The problem is that almost none of us can create that size fund anytime soon. That’s why you should look at your personal circumstances and decide on a range of months that makes sense given the following factors:
- Do you have to take care of others (young children, elderly parents, etc.) or have other financial responsibilities, or could you significantly downsize in a hurry if you’re hit by an emergency?
- Is your income stable and predictable?
- Do you have a spouse, significant other, or other family or friends who can and would help in an emergency?
If you’re on the low end of the risk spectrum for each of the above factors: i.e. you’re married, both of you have stable incomes, you have strong family support, and don’t have a problem swiftly and significantly cutting expenses, you can probably make do with a 3–6 month emergency fund. For each factor where you’re on the riskier side, add 3 months to your personal number.
For example, if all the above is true for you except that you’re single, 6–9 months would be better for you. If you don’t have too many financial responsibilities that can’t be swiftly downsized, but you’re single and self-employed, 9–12 months would be your better bet. If you’re single, self-employed, and have little flexibility in downsizing, shoot for 12–15 months.
Your “Perfect Fit” Number of Emergency Dollars per Month
The second critical question is what determines how many dollars you need to set aside for each of these months?
Certainly, if you can replace every dollar you earn, that’s best. However, that may be a much tougher target than you can hit, and importantly, it’s more than you need.
Your real need is to replace only enough income to cover your critical spending. That includes the following:
- Rent or mortgage
- Broadband Internet service (if you’re on a contract and/or you need it to bring in new income)
- Groceries and supplies
- Insurance premiums (including homeowner/renter’s, auto, health and dental)
- Medical expenses
- Property taxes (if any)
- Auto expenses (gas, maintenance and repairs, parking, tolls, loan payments if any, etc.)
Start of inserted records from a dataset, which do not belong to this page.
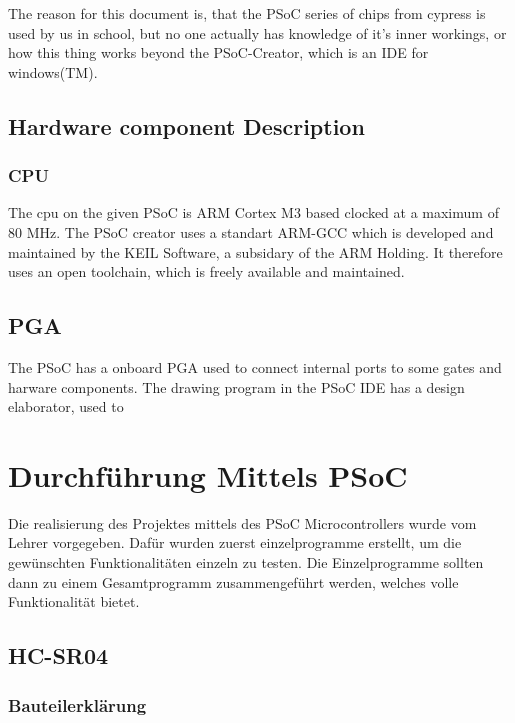 \documentclass[12pt,a4paper]{article}
\begin{document}
The reason for this document is, that the PSoC series of chips from cypress is
used by us in school, but no one actually has knowledge of it's inner workings,
or how this thing works beyond the PSoC-Creator, which is an IDE for 
windows(TM).

\subsection{Hardware component Description}

\subsubsection{CPU}

The cpu on the given PSoC is ARM Cortex M3 based clocked at a maximum of 80 MHz.
The PSoC creator uses a standart ARM-GCC which is developed and maintained by
the KEIL Software, a subsidary of the ARM Holding. It therefore uses an open
toolchain, which is freely available and maintained.

\subsection{PGA}

The PSoC has a onboard PGA used to connect internal ports to some gates and
harware components. The drawing program in the PSoC IDE has a design elaborator,
used to 


\fi

\section{Durchführung Mittels PSoC}

	Die realisierung des Projektes mittels des PSoC Microcontrollers wurde
	vom Lehrer vorgegeben. Dafür wurden zuerst einzelprogramme erstellt,
	um die gewünschten Funktionalitäten einzeln zu testen. Die
	Einzelprogramme sollten dann zu einem Gesamtprogramm zusammengeführt
	werden, welches volle Funktionalität bietet.

\subsection{HC-SR04}

\subsubsection{Bauteilerklärung}
	
\end{document}
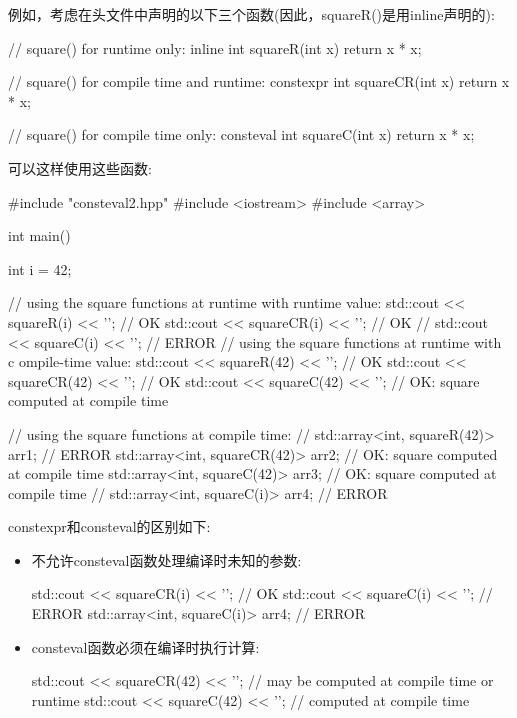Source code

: 例如，考虑在头文件中声明的以下三个函数(因此，squareR()是用inline声明的):


\begin{cpp}
// square() for runtime only:
inline int squareR(int x) {
	return x * x;
}

// square() for compile time and runtime:
constexpr int squareCR(int x) {
	return x * x;
}

// square() for compile time only:
consteval int squareC(int x) {
	return x * x;
}
\end{cpp}

可以这样使用这些函数:


\begin{cpp}
#include "consteval2.hpp"
#include <iostream>
#include <array>

int main()
{
	int i = 42;
	
	// using the square functions at runtime with runtime value:
	std::cout << squareR(i) << '\n'; // OK
	std::cout << squareCR(i) << '\n'; // OK
	// std::cout << squareC(i) << ’’; // ERROR
	// using the square functions at runtime with c
	ompile-time value:
	std::cout << squareR(42) << '\n'; // OK
	std::cout << squareCR(42) << '\n'; // OK
	std::cout << squareC(42) << '\n'; // OK: square computed at compile time
	
	// using the square functions at compile time:
	// std::array<int, squareR(42)> arr1; // ERROR
	std::array<int, squareCR(42)> arr2; // OK: square computed at compile time
	std::array<int, squareC(42)> arr3; // OK: square computed at compile time
	// std::array<int, squareC(i)> arr4; // ERROR
}
\end{cpp}

constexpr和consteval的区别如下:

\begin{itemize}
\item 
不允许consteval函数处理编译时未知的参数:

\begin{cpp}
std::cout << squareCR(i) << '\n'; // OK
std::cout << squareC(i) << '\n'; // ERROR
std::array<int, squareC(i)> arr4; // ERROR
\end{cpp}

\item 
consteval函数必须在编译时执行计算:

\begin{cpp}
std::cout << squareCR(42) << '\n'; // may be computed at compile time or runtime
std::cout << squareC(42) << '\n'; // computed at compile time
\end{cpp}

\end{itemize}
- Debt payments other than auto and mortgage
- Other expenses you can’t reasonably do away with
You’ll immediately notice that I didn’t include in these three major categories: income taxes, savings, and discretionary expenses. This is because if your income goes away, you don’t have to pay income taxes. You also don’t have any way to set aside money for savings if nothing is coming in. Finally, where you can trim the most — discretionary expenses, you should plan on cutting as close to zero as possible, at least until you’re back on your financial feet.
Your “Perfect Fit” Emergency Fund Size in Dollars
Now that you’ve calculated how many months you need to worry about, and how many dollars you’ll need to cover per month in an emergency, multiply the two numbers and that’s your “perfect fit” emergency fund size in dollars.
The number you come up with may seem undoable.
That’s ok. You don’t have to get there tomorrow, or even next year. Just get started.
Set aside some money from each paycheck, even if it’s only 3%. If you can’t do 3%, start with 1%. Anything can and will help. Then try to increase that rate each year by at least a little bit.
In addition, each time your income increases, whether it’s from an annual bonus, a holiday tip, a big cash gift, or a raise, divert at least half to your emergency fund.
Once you reach your emergency fund target, don’t increase your spending.
Instead, use the money you would have sent to your emergency fund to turbocharge your other savings for goals such as retirement, down-payment for a house, replacing your junker car, college for your kids, paying down credit-card debt, etc.
By doing all this, you help your future self by (a) increasing the resources you have available to you, and (b) preventing your financial obligations from ballooning over time, a.k.a. lifestyle inflation.
This article is intended for informational purposes only, and should not be considered financial advice. You should consult a financial professional before making any major financial decisions.